This week, I need to pull the curtain again a bit and clarify one of many core pillars of The Worth Meter – a measure that quietly does extra heavy lifting than nearly some other quantity we use.
I’m speaking about free money flow-to-enterprise worth, or FCF/EV.
It’s not a flashy metric. You gained’t hear it tossed round on monetary TV or splashed throughout brokerage reviews. But it surely’s the quantity that tells us, greater than some other, whether or not we’re a real discount or a price lure.
It’s additionally why The Worth Meter so typically spots cash-rich, underpriced companies that others miss.
Free money move is the money an organization has left over after paying its payments and sustaining its enterprise. It’s the true cash that can be utilized to pay dividends, purchase again inventory, or scale back debt.
Enterprise worth, alternatively, represents what it might value to purchase the entire firm – fairness, debt, and all – whereas subtracting money.
After we divide one by the opposite, we learn how a lot money a enterprise produces for each greenback it might value to personal it outright.
That’s why FCF/EV is the truest “earnings yield” there’s. It ignores accounting video games, one-time beneficial properties, and headline noise. It’s the best measure of what actually issues: how effectively an organization converts its assets into spendable {dollars}.
This isn’t a concept we dreamed up in isolation, by the way in which. A number of the largest and most disciplined buyers on the earth depend on this similar strategy.
AQR Capital, a quantitative large managing greater than $100 billion, contains free money flow-to-enterprise worth as a core think about its long-term worth methods. AQR’s analysis exhibits that firms with excessive FCF/EV persistently outperform these with low FCF/EV, even after adjusting for measurement, leverage, and business.
S&P Dow Jones has additionally leaned into this precept. In 2024, it launched the S&P High quality Free Money Circulate Aristocrats Index, which screens for firms that generate sturdy and secure money flows relative to their belongings.
The outcomes converse for themselves. These shares have proven larger resilience throughout market drawdowns and stronger returns over full cycles.
In the meantime, buyers can see the ability of this metric in real-world efficiency. The Pacer U.S. Money Cows 100 ETF (BATS: COWZ), which ranks firms purely by FCF/EV (additionally known as FCF yield), has crushed the Russell 1000 Worth Index by roughly seven proportion factors per 12 months over the previous 5 years.
That’s not luck. That’s free money move doing its job by figuring out companies that generate actual cash relative to what they value.
Conventional measures like price-to-earnings or price-to-book merely can’t compete. Earnings could be massaged with artistic accounting, and ebook worth has misplaced its that means in a world the place essentially the most priceless belongings – software program, patents, and types – don’t seem on a stability sheet.
Money is unambiguous. It doesn’t want interpretation.
When an organization persistently produces extra free money than its friends for each greenback of enterprise worth, it’s normally as a result of it runs a greater enterprise, not due to monetary smoke and mirrors.
For this reason FCF/EV sits on the coronary heart of The Worth Meter.
The opposite metrics we use – free money flow-to-net asset worth and enterprise value-to-net asset worth – inform us how effectively a enterprise converts its belongings into money and the way costly these belongings have turn into. However FCF/EV ties all of it collectively. It’s the ratio that tells us what we’re paying for the corporate’s skill to provide actual, recurring money. It’s our “fact serum.”

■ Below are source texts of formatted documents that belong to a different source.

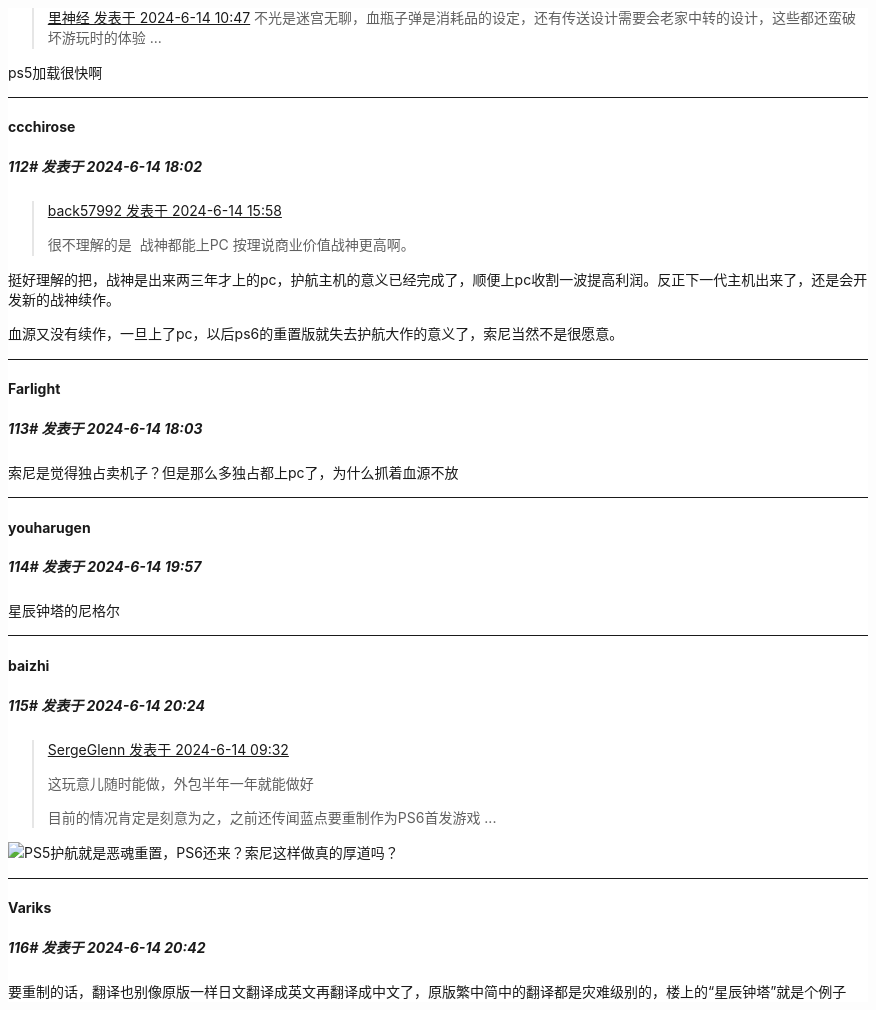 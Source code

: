 <blockquote><a href="httphttps://bbs.saraba1st.com/2b/forum.php?mod=redirect&amp;goto=findpost&amp;pid=65229009&amp;ptid=2187490" target="_blank">里神经 发表于 2024-6-14 10:47</a>
不光是迷宫无聊，血瓶子弹是消耗品的设定，还有传送设计需要会老家中转的设计，这些都还蛮破坏游玩时的体验 ...</blockquote>
ps5加载很快啊


*****

####  ccchirose  
##### 112#       发表于 2024-6-14 18:02

<blockquote><a href="httphttps://bbs.saraba1st.com/2b/forum.php?mod=redirect&amp;goto=findpost&amp;pid=65232927&amp;ptid=2187490" target="_blank">back57992 发表于 2024-6-14 15:58</a>

很不理解的是  战神都能上PC 按理说商业价值战神更高啊。</blockquote>
挺好理解的把，战神是出来两三年才上的pc，护航主机的意义已经完成了，顺便上pc收割一波提高利润。反正下一代主机出来了，还是会开发新的战神续作。

血源又没有续作，一旦上了pc，以后ps6的重置版就失去护航大作的意义了，索尼当然不是很愿意。

*****

####  Farlight  
##### 113#       发表于 2024-6-14 18:03

索尼是觉得独占卖机子？但是那么多独占都上pc了，为什么抓着血源不放


*****

####  youharugen  
##### 114#       发表于 2024-6-14 19:57

星辰钟塔的尼格尔


*****

####  baizhi  
##### 115#       发表于 2024-6-14 20:24

<blockquote><a href="httphttps://bbs.saraba1st.com/2b/forum.php?mod=redirect&amp;goto=findpost&amp;pid=65228176&amp;ptid=2187490" target="_blank">SergeGlenn 发表于 2024-6-14 09:32</a>

这玩意儿随时能做，外包半年一年就能做好

目前的情况肯定是刻意为之，之前还传闻蓝点要重制作为PS6首发游戏 ...</blockquote>
<img src="https://static.saraba1st.com/image/smiley/face2017/213.gif" referrerpolicy="no-referrer">PS5护航就是恶魂重置，PS6还来？索尼这样做真的厚道吗？


*****

####  Variks  
##### 116#       发表于 2024-6-14 20:42

要重制的话，翻译也别像原版一样日文翻译成英文再翻译成中文了，原版繁中简中的翻译都是灾难级别的，楼上的“星辰钟塔”就是个例子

The takeaway is straightforward: In a market filled with noise, money move stays the one quantity that may’t be faked. It’s essentially the most direct sign of whether or not a enterprise actually earns greater than it spends.
That’s why free money flow-to-enterprise worth isn’t simply one other ratio – it’s the cornerstone of how we discover real worth. And it’s why it would keep on the middle of The Worth Meter lengthy after price-to-earnings ratios are not related.